┌──

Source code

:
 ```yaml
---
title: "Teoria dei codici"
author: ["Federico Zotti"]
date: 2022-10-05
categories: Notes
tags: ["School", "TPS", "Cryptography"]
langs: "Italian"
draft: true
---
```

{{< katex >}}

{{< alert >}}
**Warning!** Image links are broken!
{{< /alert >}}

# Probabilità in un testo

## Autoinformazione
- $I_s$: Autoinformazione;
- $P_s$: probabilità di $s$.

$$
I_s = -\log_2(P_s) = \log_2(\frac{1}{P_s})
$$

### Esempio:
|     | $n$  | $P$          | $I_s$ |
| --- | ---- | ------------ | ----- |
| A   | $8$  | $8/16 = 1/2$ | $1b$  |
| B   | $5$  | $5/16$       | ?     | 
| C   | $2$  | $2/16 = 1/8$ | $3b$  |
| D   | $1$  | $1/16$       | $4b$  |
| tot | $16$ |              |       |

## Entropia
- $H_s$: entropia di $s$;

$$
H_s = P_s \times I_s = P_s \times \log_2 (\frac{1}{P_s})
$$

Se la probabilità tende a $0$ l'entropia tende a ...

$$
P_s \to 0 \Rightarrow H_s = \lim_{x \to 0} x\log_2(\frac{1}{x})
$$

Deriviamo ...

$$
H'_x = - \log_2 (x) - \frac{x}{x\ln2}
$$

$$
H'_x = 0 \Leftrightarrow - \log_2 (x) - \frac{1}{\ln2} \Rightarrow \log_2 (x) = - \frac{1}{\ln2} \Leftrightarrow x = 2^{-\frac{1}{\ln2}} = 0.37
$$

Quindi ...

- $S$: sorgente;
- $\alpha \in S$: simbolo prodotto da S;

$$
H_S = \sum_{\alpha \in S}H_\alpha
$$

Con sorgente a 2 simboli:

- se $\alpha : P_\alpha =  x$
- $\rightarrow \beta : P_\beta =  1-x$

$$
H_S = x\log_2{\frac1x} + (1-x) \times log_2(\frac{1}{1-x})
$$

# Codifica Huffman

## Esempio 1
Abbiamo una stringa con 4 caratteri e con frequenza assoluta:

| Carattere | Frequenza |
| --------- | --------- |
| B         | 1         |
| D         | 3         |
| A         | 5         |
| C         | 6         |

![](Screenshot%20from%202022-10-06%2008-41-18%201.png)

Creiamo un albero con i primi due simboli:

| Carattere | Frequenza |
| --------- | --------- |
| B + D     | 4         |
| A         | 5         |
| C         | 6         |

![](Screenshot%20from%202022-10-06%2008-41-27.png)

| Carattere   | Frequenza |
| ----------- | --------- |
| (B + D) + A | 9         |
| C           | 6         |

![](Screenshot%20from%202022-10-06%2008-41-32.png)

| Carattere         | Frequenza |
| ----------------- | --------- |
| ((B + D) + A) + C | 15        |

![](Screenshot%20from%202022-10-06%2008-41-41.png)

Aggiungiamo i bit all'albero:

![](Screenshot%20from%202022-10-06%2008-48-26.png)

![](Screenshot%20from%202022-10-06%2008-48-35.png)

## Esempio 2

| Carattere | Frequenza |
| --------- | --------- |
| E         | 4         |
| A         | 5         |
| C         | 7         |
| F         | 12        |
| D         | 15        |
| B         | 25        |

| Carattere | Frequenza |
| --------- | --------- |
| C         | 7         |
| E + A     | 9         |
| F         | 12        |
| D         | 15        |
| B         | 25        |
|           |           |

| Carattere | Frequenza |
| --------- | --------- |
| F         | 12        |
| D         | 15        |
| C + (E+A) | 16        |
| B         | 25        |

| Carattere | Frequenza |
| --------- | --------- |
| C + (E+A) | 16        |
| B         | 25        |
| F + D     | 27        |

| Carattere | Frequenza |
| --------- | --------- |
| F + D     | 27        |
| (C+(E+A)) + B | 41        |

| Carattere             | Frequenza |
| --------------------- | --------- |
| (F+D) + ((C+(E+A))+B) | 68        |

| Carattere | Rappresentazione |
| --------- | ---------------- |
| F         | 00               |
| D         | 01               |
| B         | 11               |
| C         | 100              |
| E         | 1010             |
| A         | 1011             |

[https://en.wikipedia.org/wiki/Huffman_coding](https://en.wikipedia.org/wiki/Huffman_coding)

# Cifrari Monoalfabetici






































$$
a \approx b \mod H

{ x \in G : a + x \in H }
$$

└──

EXERCISE: What you need to do is retype all the entries exactly as written.

TASK RESULT:
Source code

:
 ```yaml
---
title: "Teoria dei codici"
author: ["Federico Zotti"]
date: 2022-10-05
categories: Notes
tags: ["School", "TPS", "Cryptography"]
langs: "Italian"
draft: true
---
```

{{< katex >}}

{{< alert >}}
**Warning!** Image links are broken!
{{< /alert >}}

# Probabilità in un testo

## Autoinformazione
- $I_s$: Autoinformazione;
- $P_s$: probabilità di $s$.

$$
I_s = -\log_2(P_s) = \log_2(\frac{1}{P_s})
$$

### Esempio:
|     | $n$  | $P$          | $I_s$ |
| --- | ---- | ------------ | ----- |
| A   | $8$  | $8/16 = 1/2$ | $1b$  |
| B   | $5$  | $5/16$       | ?     | 
| C   | $2$  | $2/16 = 1/8$ | $3b$  |
| D   | $1$  | $1/16$       | $4b$  |
| tot | $16$ |              |       |

## Entropia
- $H_s$: entropia di $s$;

$$
H_s = P_s \times I_s = P_s \times \log_2 (\frac{1}{P_s})
$$

Se la probabilità tende a $0$ l'entropia tende a ...

$$
P_s \to 0 \Rightarrow H_s = \lim_{x \to 0} x\log_2(\frac{1}{x})
$$

Deriviamo ...

$$
H'_x = - \log_2 (x) - \frac{x}{x\ln2}
$$

$$
H'_x = 0 \Leftrightarrow - \log_2 (x) - \frac{1}{\ln2} \Rightarrow \log_2 (x) = - \frac{1}{\ln2} \Leftrightarrow x = 2^{-\frac{1}{\ln2}} = 0.37
$$

Quindi ...

- $S$: sorgente;
- $\alpha \in S$: simbolo prodotto da S;

$$
H_S = \sum_{\alpha \in S}H_\alpha
$$

Con sorgente a 2 simboli:

- se $\alpha : P_\alpha =  x$
- $\rightarrow \beta : P_\beta =  1-x$

$$
H_S = x\log_2{\frac1x} + (1-x) \times log_2(\frac{1}{1-x})
$$

# Codifica Huffman

## Esempio 1
Abbiamo una stringa con 4 caratteri e con frequenza assoluta:

| Carattere | Frequenza |
| --------- | --------- |
| B         | 1         |
| D         | 3         |
| A         | 5         |
| C         | 6         |

![](Screenshot%20from%202022-10-06%2008-41-18%201.png)

Creiamo un albero con i primi due simboli:

| Carattere | Frequenza |
| --------- | --------- |
| B + D     | 4         |
| A         | 5         |
| C         | 6         |

![](Screenshot%20from%202022-10-06%2008-41-27.png)

| Carattere   | Frequenza |
| ----------- | --------- |
| (B + D) + A | 9         |
| C           | 6         |

![](Screenshot%20from%202022-10-06%2008-41-32.png)

| Carattere         | Frequenza |
| ----------------- | --------- |
| ((B + D) + A) + C | 15        |

![](Screenshot%20from%202022-10-06%2008-41-41.png)

Aggiungiamo i bit all'albero:

![](Screenshot%20from%202022-10-06%2008-48-26.png)

![](Screenshot%20from%202022-10-06%2008-48-35.png)

## Esempio 2

| Carattere | Frequenza |
| --------- | --------- |
| E         | 4         |
| A         | 5         |
| C         | 7         |
| F         | 12        |
| D         | 15        |
| B         | 25        |

| Carattere | Frequenza |
| --------- | --------- |
| C         | 7         |
| E + A     | 9         |
| F         | 12        |
| D         | 15        |
| B         | 25        |
|           |           |

| Carattere | Frequenza |
| --------- | --------- |
| F         | 12        |
| D         | 15        |
| C + (E+A) | 16        |
| B         | 25        |

| Carattere | Frequenza |
| --------- | --------- |
| C + (E+A) | 16        |
| B         | 25        |
| F + D     | 27        |

| Carattere | Frequenza |
| --------- | --------- |
| F + D     | 27        |
| (C+(E+A)) + B | 41        |

| Carattere             | Frequenza |
| --------------------- | --------- |
| (F+D) + ((C+(E+A))+B) | 68        |

| Carattere | Rappresentazione |
| --------- | ---------------- |
| F         | 00               |
| D         | 01               |
| B         | 11               |
| C         | 100              |
| E         | 1010             |
| A         | 1011             |

[https://en.wikipedia.org/wiki/Huffman_coding](https://en.wikipedia.org/wiki/Huffman_coding)

# Cifrari Monoalfabetici






































$$
a \approx b \mod H

{ x \in G : a + x \in H }
$$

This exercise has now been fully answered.